Les chercheurs de l’étude ont utilisé des programmes simulant la visite d’un site, et effectué pour chacun quinze mesures pour déterminer quelles données étaient collectées et par quel biais. | Rich Pedroncelli/AP

Pendant plusieurs mois, deux chercheurs de l’université de Princeton (New Jersey), Steven Englehardt et Arvind Narayanan, se sont livrés à la plus vaste étude (en PDF) jamais publiée sur les trackers, ces morceaux de codes utilisés pour identifier ou suivre la navigation des internautes, en passant au peigne fin un million de sites Web.

Pour ce faire, les chercheurs ont utilisé des programmes simulant la visite d’un site, et effectué pour chacun quinze mesures, pour déterminer quelles données étaient collectées, et par quel biais. Ce robot a visité les un million de sites les plus fréquentés, selon le classement Alexa, et listé l’ensemble des trackers qui y étaient présents.

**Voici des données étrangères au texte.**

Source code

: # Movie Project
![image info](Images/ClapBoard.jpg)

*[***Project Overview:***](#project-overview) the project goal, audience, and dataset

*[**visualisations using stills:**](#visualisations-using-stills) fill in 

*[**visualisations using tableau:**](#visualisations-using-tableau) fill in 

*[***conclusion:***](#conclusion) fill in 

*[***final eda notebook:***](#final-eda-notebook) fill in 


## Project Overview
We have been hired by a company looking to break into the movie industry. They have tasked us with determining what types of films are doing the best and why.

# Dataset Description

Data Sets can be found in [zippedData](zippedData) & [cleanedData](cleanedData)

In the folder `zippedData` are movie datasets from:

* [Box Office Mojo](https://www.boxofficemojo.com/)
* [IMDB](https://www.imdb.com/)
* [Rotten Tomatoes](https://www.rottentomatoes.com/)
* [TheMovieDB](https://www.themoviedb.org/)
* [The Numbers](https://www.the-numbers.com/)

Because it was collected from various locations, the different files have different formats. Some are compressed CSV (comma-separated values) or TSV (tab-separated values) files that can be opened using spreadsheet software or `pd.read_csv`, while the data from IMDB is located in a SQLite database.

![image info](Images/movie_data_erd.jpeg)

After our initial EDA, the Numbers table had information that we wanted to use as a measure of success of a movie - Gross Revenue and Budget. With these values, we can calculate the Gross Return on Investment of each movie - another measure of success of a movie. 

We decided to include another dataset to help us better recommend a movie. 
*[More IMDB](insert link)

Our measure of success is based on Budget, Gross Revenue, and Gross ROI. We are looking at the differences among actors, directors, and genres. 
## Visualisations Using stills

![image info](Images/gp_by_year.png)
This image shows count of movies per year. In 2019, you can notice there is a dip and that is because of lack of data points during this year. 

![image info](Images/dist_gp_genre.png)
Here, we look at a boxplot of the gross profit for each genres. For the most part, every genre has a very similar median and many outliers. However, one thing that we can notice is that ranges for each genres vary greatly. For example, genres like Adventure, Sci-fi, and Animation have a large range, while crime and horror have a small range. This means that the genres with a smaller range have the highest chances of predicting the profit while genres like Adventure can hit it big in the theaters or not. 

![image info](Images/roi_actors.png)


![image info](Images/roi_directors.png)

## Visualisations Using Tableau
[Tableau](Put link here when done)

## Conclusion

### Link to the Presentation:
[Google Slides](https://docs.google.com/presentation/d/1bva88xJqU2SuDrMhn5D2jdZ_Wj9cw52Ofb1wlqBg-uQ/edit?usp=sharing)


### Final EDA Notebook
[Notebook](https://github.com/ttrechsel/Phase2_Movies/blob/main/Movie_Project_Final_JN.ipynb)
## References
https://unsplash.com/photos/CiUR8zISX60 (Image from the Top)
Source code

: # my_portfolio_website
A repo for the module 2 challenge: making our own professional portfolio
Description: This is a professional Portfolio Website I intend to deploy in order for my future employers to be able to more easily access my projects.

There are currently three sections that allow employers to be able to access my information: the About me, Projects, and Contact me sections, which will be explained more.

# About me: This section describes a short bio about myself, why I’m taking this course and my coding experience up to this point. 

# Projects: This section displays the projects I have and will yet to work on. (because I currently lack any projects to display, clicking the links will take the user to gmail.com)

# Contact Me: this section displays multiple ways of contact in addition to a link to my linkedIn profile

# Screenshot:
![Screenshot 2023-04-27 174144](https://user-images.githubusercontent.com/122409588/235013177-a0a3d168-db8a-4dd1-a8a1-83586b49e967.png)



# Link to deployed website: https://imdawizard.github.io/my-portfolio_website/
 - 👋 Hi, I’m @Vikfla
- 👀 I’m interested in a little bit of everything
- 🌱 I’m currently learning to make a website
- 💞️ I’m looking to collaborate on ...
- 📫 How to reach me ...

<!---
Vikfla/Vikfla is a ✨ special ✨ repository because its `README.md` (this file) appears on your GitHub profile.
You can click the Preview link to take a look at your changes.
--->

Première conclusion : un vaste mouvement de consolidation a eu lieu ces dernières années, et seule une minorité d’acteurs bien connus sont présents sur la grande majorité des sites – seuls 123 trackers, sur un total de plus de 80 000, sont présents sur plus de 1 % des sites. Sans surprise, on trouve, largement en tête, Google, qui collecte de vastes quantités de données personnelles pour afficher des publicités ciblées et dont le seul tracker Google Analytics figure sur un peu moins de 70 % des sites analysés. Juste derrière se trouvent Facebook (20 % des sites) et Twitter (10 %).

L’étude montre également que d’un type de site à l’autre, le nombre de trackers externes, utilisés pour la publicité ciblée ou les statistiques d’audience, varie grandement. Les sites comportant le moins de trackers sont les sites associatifs ou gouvernementaux, qui n’affichent pas de publicités, suivis par… les sites pornographiques, avec une moyenne de six trackers par site.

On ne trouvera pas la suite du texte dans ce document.